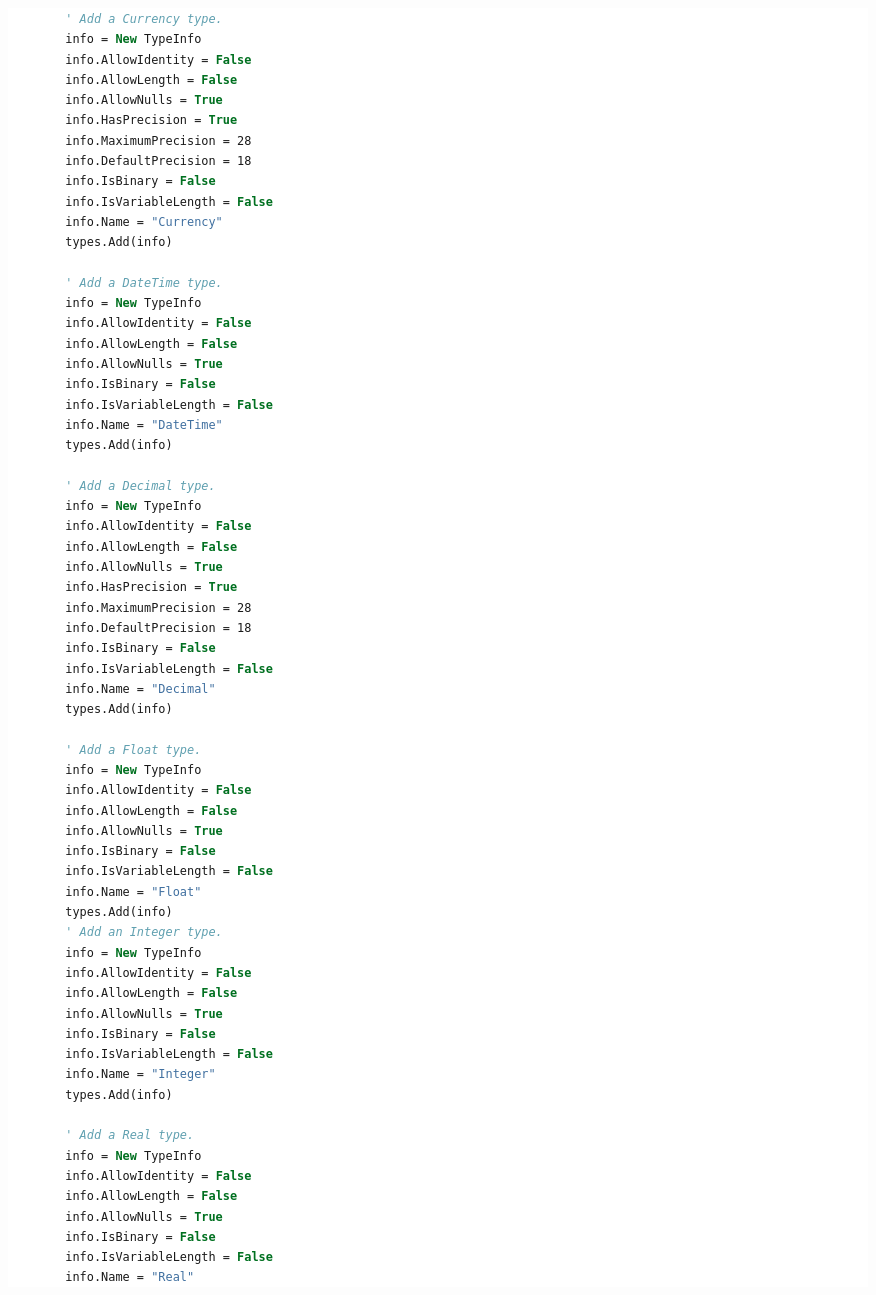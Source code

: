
 ``` vb
        ' Add a Currency type.
        info = New TypeInfo
        info.AllowIdentity = False
        info.AllowLength = False
        info.AllowNulls = True
        info.HasPrecision = True
        info.MaximumPrecision = 28
        info.DefaultPrecision = 18
        info.IsBinary = False
        info.IsVariableLength = False
        info.Name = "Currency"
        types.Add(info)

        ' Add a DateTime type.
        info = New TypeInfo
        info.AllowIdentity = False
        info.AllowLength = False
        info.AllowNulls = True
        info.IsBinary = False
        info.IsVariableLength = False
        info.Name = "DateTime"
        types.Add(info)

        ' Add a Decimal type.
        info = New TypeInfo
        info.AllowIdentity = False
        info.AllowLength = False
        info.AllowNulls = True
        info.HasPrecision = True
        info.MaximumPrecision = 28
        info.DefaultPrecision = 18
        info.IsBinary = False
        info.IsVariableLength = False
        info.Name = "Decimal"
        types.Add(info)

        ' Add a Float type.
        info = New TypeInfo
        info.AllowIdentity = False
        info.AllowLength = False
        info.AllowNulls = True
        info.IsBinary = False
        info.IsVariableLength = False
        info.Name = "Float"
        types.Add(info)
        ' Add an Integer type.
        info = New TypeInfo
        info.AllowIdentity = False
        info.AllowLength = False
        info.AllowNulls = True
        info.IsBinary = False
        info.IsVariableLength = False
        info.Name = "Integer"
        types.Add(info)

        ' Add a Real type.
        info = New TypeInfo
        info.AllowIdentity = False
        info.AllowLength = False
        info.AllowNulls = True
        info.IsBinary = False
        info.IsVariableLength = False
        info.Name = "Real"
```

**Work instructions**
Using the material above, tally the lines that hold the string "Name". Reply with the number alone.

**Result of the task**
6